Introduction
Making Software FAIR: A machine-assisted workflow for research software
SoFAIR implementation will establish research software citations & mentions as first-class bibliographic records. This will enable correct attribution, which is key for researchers, and provide a new way research software is identified, validated, registered and archived for the long term.
The SoFAIR workflow (Figure 1) shows how stakeholders, tools and infrastructures work together. An author deposits a piece of research software in a code repository [1]. The author then deposits a manuscript that contains either explicit or implicit mentions of that software [2]. The research paper is then harvested from the repository by CORE and software mentions extracted from the full text research paper using extended state-of-the-art ML tools (GROBID / Softcite (Lopez, et al., 2021)) [3]. Via the CORE Repository Dashboard, a request to validate the extracted mentions is made available to the repository [4] and, with the authorisation of the repository manager, routed to the author (e.g. by means of an email notification) who validates this request [5]. Once validated, the repository issues an asset registration request to Software Heritage [6] who permanently archive the new software asset [7] and issue a permanent identifier for the new asset and send this back to the repository [8].

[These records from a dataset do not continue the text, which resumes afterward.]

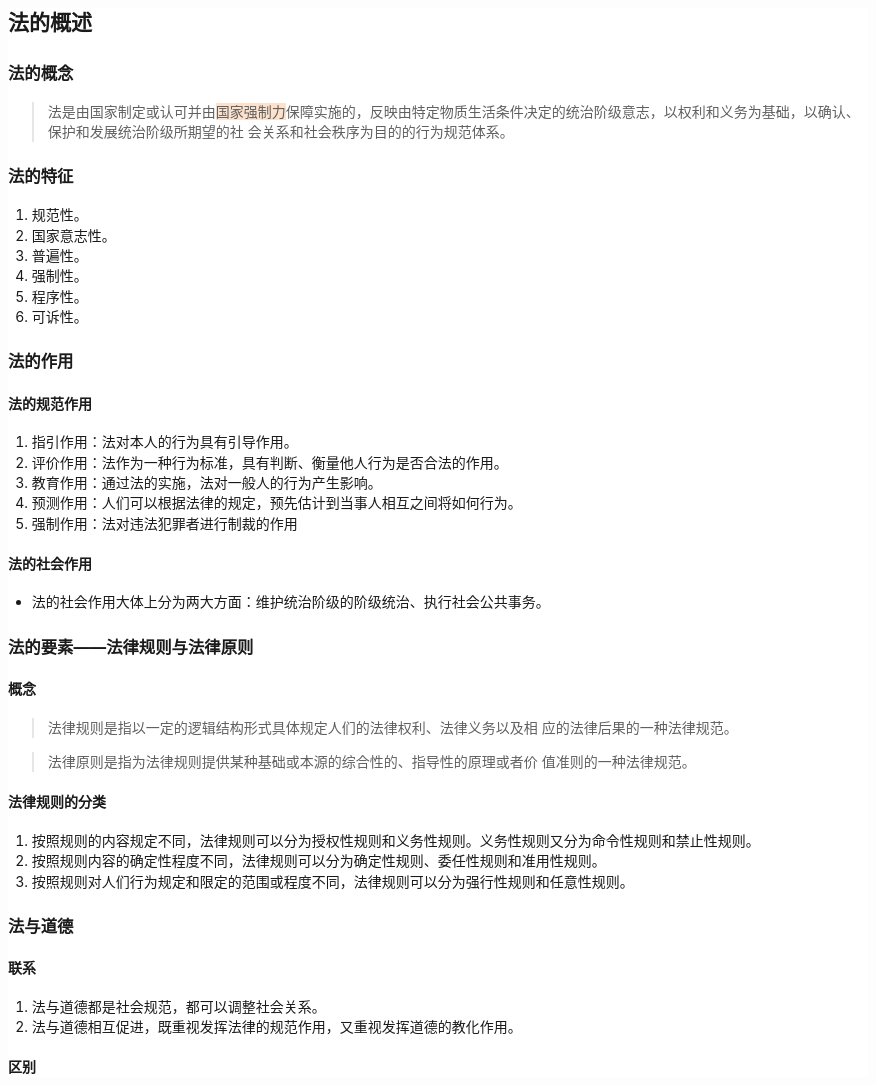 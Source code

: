 ## 法的概述

### 法的概念

>法是由国家制定或认可并由<span style="background:rgba(240, 107, 5, 0.2)">国家强制力</span>保障实施的，反映由特定物质生活条件决定的统治阶级意志，以权利和义务为基础，以确认、保护和发展统治阶级所期望的社 会关系和社会秩序为目的的行为规范体系。

### 法的特征

1. 规范性。 
2. 国家意志性。 
3. 普遍性。 
4. 强制性。 
5. 程序性。 
6. 可诉性。

### 法的作用

#### 法的规范作用

1. 指引作用：法对本人的行为具有引导作用。
2. 评价作用：法作为一种行为标准，具有判断、衡量他人行为是否合法的作用。
3. 教育作用：通过法的实施，法对一般人的行为产生影响。
4. 预测作用：人们可以根据法律的规定，预先估计到当事人相互之间将如何行为。
5. 强制作用：法对违法犯罪者进行制裁的作用

#### 法的社会作用

+ 法的社会作用大体上分为两大方面：维护统治阶级的阶级统治、执行社会公共事务。

### 法的要素——法律规则与法律原则

#### 概念

>法律规则是指以一定的逻辑结构形式具体规定人们的法律权利、法律义务以及相 应的法律后果的一种法律规范。

>法律原则是指为法律规则提供某种基础或本源的综合性的、指导性的原理或者价 值准则的一种法律规范。

#### 法律规则的分类

1. 按照规则的内容规定不同，法律规则可以分为授权性规则和义务性规则。义务性规则又分为命令性规则和禁止性规则。
2. 按照规则内容的确定性程度不同，法律规则可以分为确定性规则、委任性规则和准用性规则。
3. 按照规则对人们行为规定和限定的范围或程度不同，法律规则可以分为强行性规则和任意性规则。


### 法与道德

#### 联系

1. 法与道德都是社会规范，都可以调整社会关系。
2. 法与道德相互促进，既重视发挥法律的规范作用，又重视发挥道德的教化作用。

#### 区别
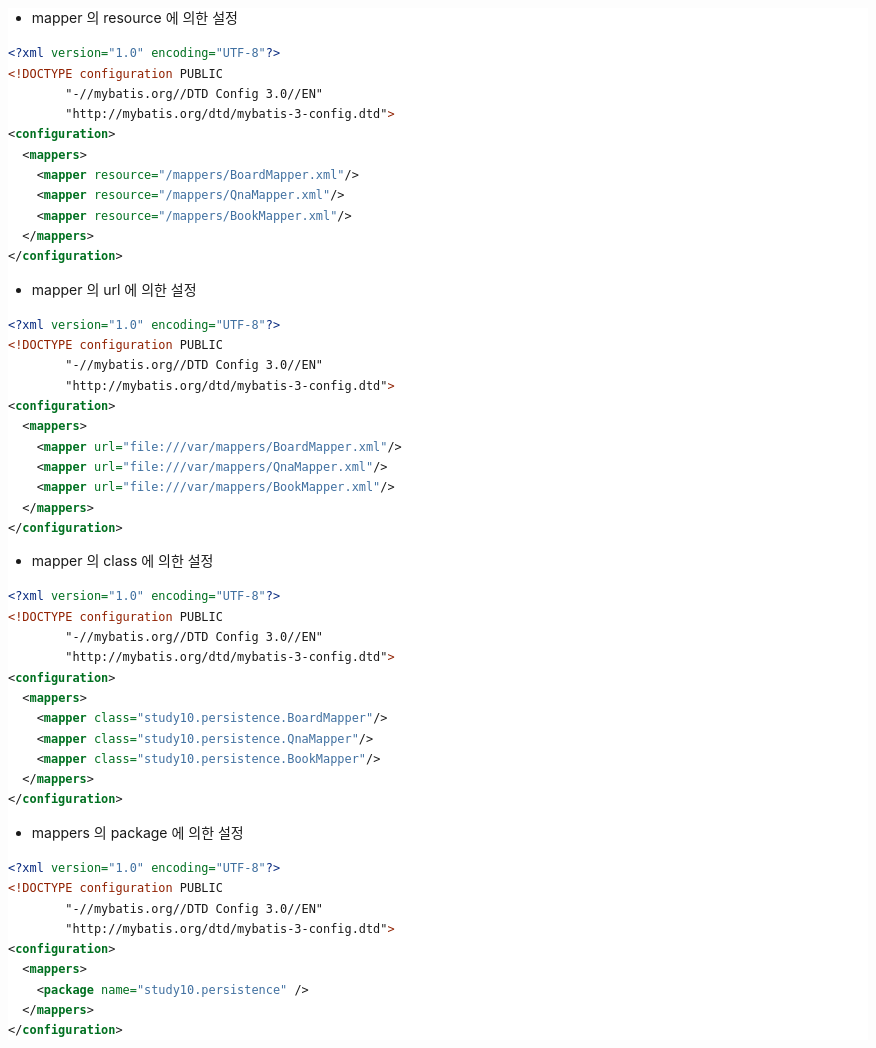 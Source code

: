 
- mapper 의 resource 에 의한 설정

```xml
<?xml version="1.0" encoding="UTF-8"?>
<!DOCTYPE configuration PUBLIC
        "-//mybatis.org//DTD Config 3.0//EN"
        "http://mybatis.org/dtd/mybatis-3-config.dtd">
<configuration>
  <mappers>
    <mapper resource="/mappers/BoardMapper.xml"/>
    <mapper resource="/mappers/QnaMapper.xml"/>
    <mapper resource="/mappers/BookMapper.xml"/>
  </mappers>
</configuration>
```

- mapper 의 url 에 의한 설정

```xml
<?xml version="1.0" encoding="UTF-8"?>
<!DOCTYPE configuration PUBLIC
        "-//mybatis.org//DTD Config 3.0//EN"
        "http://mybatis.org/dtd/mybatis-3-config.dtd">
<configuration>
  <mappers>
    <mapper url="file:///var/mappers/BoardMapper.xml"/>
    <mapper url="file:///var/mappers/QnaMapper.xml"/>
    <mapper url="file:///var/mappers/BookMapper.xml"/>
  </mappers>
</configuration>
```

- mapper 의 class 에 의한 설정

```xml
<?xml version="1.0" encoding="UTF-8"?>
<!DOCTYPE configuration PUBLIC
        "-//mybatis.org//DTD Config 3.0//EN"
        "http://mybatis.org/dtd/mybatis-3-config.dtd">
<configuration>
  <mappers>
    <mapper class="study10.persistence.BoardMapper"/>
    <mapper class="study10.persistence.QnaMapper"/>
    <mapper class="study10.persistence.BookMapper"/>
  </mappers>
</configuration>
```

- mappers 의 package 에 의한 설정

```xml
<?xml version="1.0" encoding="UTF-8"?>
<!DOCTYPE configuration PUBLIC
        "-//mybatis.org//DTD Config 3.0//EN"
        "http://mybatis.org/dtd/mybatis-3-config.dtd">
<configuration>
  <mappers>
    <package name="study10.persistence" />
  </mappers>
</configuration>
```
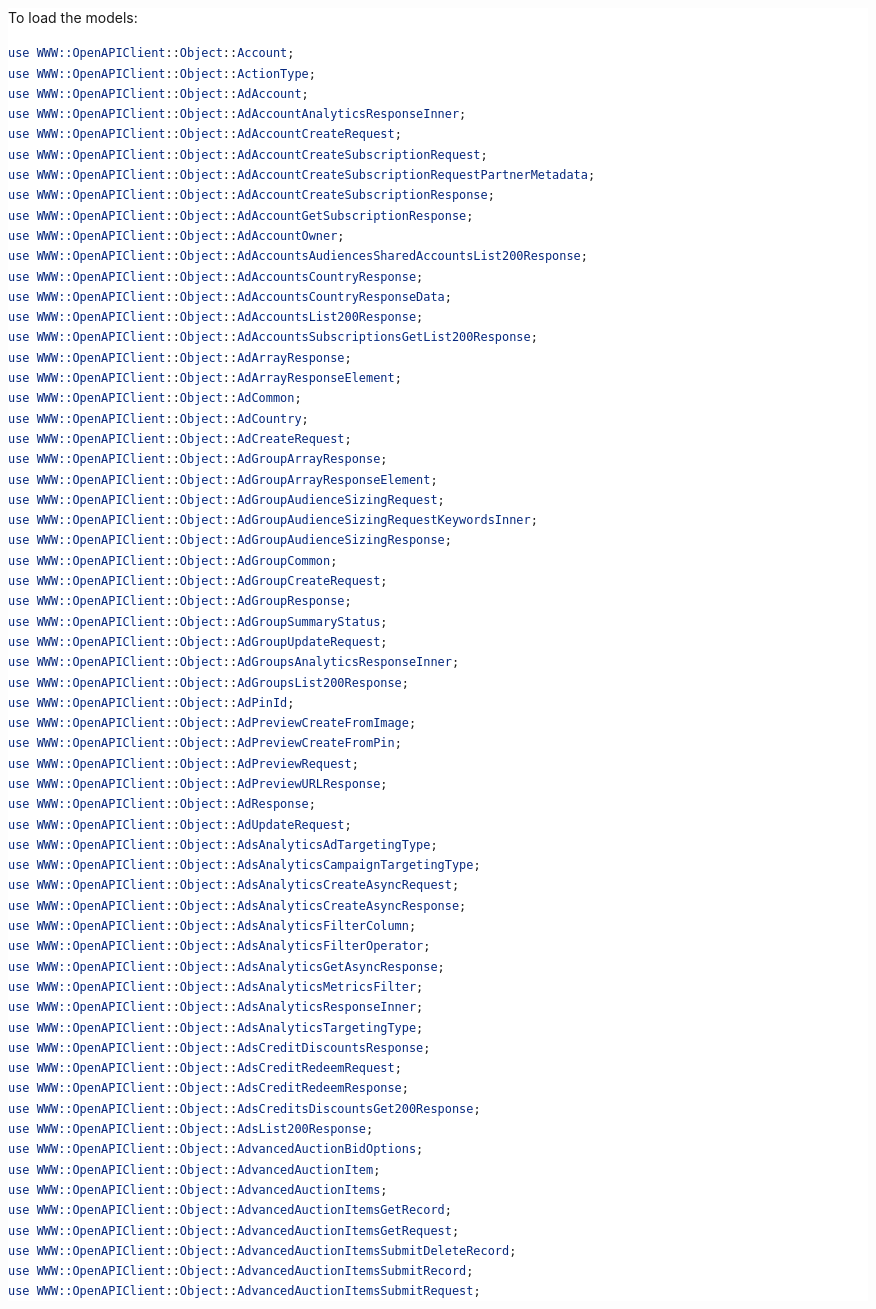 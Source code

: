 To load the models:
```perl
use WWW::OpenAPIClient::Object::Account;
use WWW::OpenAPIClient::Object::ActionType;
use WWW::OpenAPIClient::Object::AdAccount;
use WWW::OpenAPIClient::Object::AdAccountAnalyticsResponseInner;
use WWW::OpenAPIClient::Object::AdAccountCreateRequest;
use WWW::OpenAPIClient::Object::AdAccountCreateSubscriptionRequest;
use WWW::OpenAPIClient::Object::AdAccountCreateSubscriptionRequestPartnerMetadata;
use WWW::OpenAPIClient::Object::AdAccountCreateSubscriptionResponse;
use WWW::OpenAPIClient::Object::AdAccountGetSubscriptionResponse;
use WWW::OpenAPIClient::Object::AdAccountOwner;
use WWW::OpenAPIClient::Object::AdAccountsAudiencesSharedAccountsList200Response;
use WWW::OpenAPIClient::Object::AdAccountsCountryResponse;
use WWW::OpenAPIClient::Object::AdAccountsCountryResponseData;
use WWW::OpenAPIClient::Object::AdAccountsList200Response;
use WWW::OpenAPIClient::Object::AdAccountsSubscriptionsGetList200Response;
use WWW::OpenAPIClient::Object::AdArrayResponse;
use WWW::OpenAPIClient::Object::AdArrayResponseElement;
use WWW::OpenAPIClient::Object::AdCommon;
use WWW::OpenAPIClient::Object::AdCountry;
use WWW::OpenAPIClient::Object::AdCreateRequest;
use WWW::OpenAPIClient::Object::AdGroupArrayResponse;
use WWW::OpenAPIClient::Object::AdGroupArrayResponseElement;
use WWW::OpenAPIClient::Object::AdGroupAudienceSizingRequest;
use WWW::OpenAPIClient::Object::AdGroupAudienceSizingRequestKeywordsInner;
use WWW::OpenAPIClient::Object::AdGroupAudienceSizingResponse;
use WWW::OpenAPIClient::Object::AdGroupCommon;
use WWW::OpenAPIClient::Object::AdGroupCreateRequest;
use WWW::OpenAPIClient::Object::AdGroupResponse;
use WWW::OpenAPIClient::Object::AdGroupSummaryStatus;
use WWW::OpenAPIClient::Object::AdGroupUpdateRequest;
use WWW::OpenAPIClient::Object::AdGroupsAnalyticsResponseInner;
use WWW::OpenAPIClient::Object::AdGroupsList200Response;
use WWW::OpenAPIClient::Object::AdPinId;
use WWW::OpenAPIClient::Object::AdPreviewCreateFromImage;
use WWW::OpenAPIClient::Object::AdPreviewCreateFromPin;
use WWW::OpenAPIClient::Object::AdPreviewRequest;
use WWW::OpenAPIClient::Object::AdPreviewURLResponse;
use WWW::OpenAPIClient::Object::AdResponse;
use WWW::OpenAPIClient::Object::AdUpdateRequest;
use WWW::OpenAPIClient::Object::AdsAnalyticsAdTargetingType;
use WWW::OpenAPIClient::Object::AdsAnalyticsCampaignTargetingType;
use WWW::OpenAPIClient::Object::AdsAnalyticsCreateAsyncRequest;
use WWW::OpenAPIClient::Object::AdsAnalyticsCreateAsyncResponse;
use WWW::OpenAPIClient::Object::AdsAnalyticsFilterColumn;
use WWW::OpenAPIClient::Object::AdsAnalyticsFilterOperator;
use WWW::OpenAPIClient::Object::AdsAnalyticsGetAsyncResponse;
use WWW::OpenAPIClient::Object::AdsAnalyticsMetricsFilter;
use WWW::OpenAPIClient::Object::AdsAnalyticsResponseInner;
use WWW::OpenAPIClient::Object::AdsAnalyticsTargetingType;
use WWW::OpenAPIClient::Object::AdsCreditDiscountsResponse;
use WWW::OpenAPIClient::Object::AdsCreditRedeemRequest;
use WWW::OpenAPIClient::Object::AdsCreditRedeemResponse;
use WWW::OpenAPIClient::Object::AdsCreditsDiscountsGet200Response;
use WWW::OpenAPIClient::Object::AdsList200Response;
use WWW::OpenAPIClient::Object::AdvancedAuctionBidOptions;
use WWW::OpenAPIClient::Object::AdvancedAuctionItem;
use WWW::OpenAPIClient::Object::AdvancedAuctionItems;
use WWW::OpenAPIClient::Object::AdvancedAuctionItemsGetRecord;
use WWW::OpenAPIClient::Object::AdvancedAuctionItemsGetRequest;
use WWW::OpenAPIClient::Object::AdvancedAuctionItemsSubmitDeleteRecord;
use WWW::OpenAPIClient::Object::AdvancedAuctionItemsSubmitRecord;
use WWW::OpenAPIClient::Object::AdvancedAuctionItemsSubmitRequest;
```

Figure 1: The SoFAIR workflow
Following this, repositories will be able to expose information linking software assets with research outputs that mention them within their OAI-PMH feed to aggregators and do so in an interoperable fashion. The efficacy of the solution will be validated within two disciplinary use cases: 1) a life sciences use case conducted in cooperation with Europe PMC and a 2) digital humanities use case conducted in cooperation with DARIAH. An additional multidisciplinary use case will be conducted in cooperation with the HAL repository.
The audience and actors
This documentation is intended for developers implementing the SoFAIR workflow.
The actors that are part of the workflow scenario are:
- The author / research team
- The Open Access repositories curators / archivists / moderators
- The annotators (when annotation isn’t automatic)